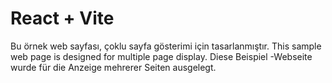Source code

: # React + Vite

Bu örnek web sayfası, çoklu sayfa gösterimi için tasarlanmıştır.
This sample web page is designed for multiple page display.
Diese Beispiel -Webseite wurde für die Anzeige mehrerer Seiten ausgelegt.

###

_DIRECTIONS:_ Repeat the material exactly as it reads, without any of its pictures.

_EXERCISE RESULT:_
Source code

: # React + Vite

Bu örnek web sayfası, çoklu sayfa gösterimi için tasarlanmıştır.
This sample web page is designed for multiple page display.
Diese Beispiel -Webseite wurde für die Anzeige mehrerer Seiten ausgelegt.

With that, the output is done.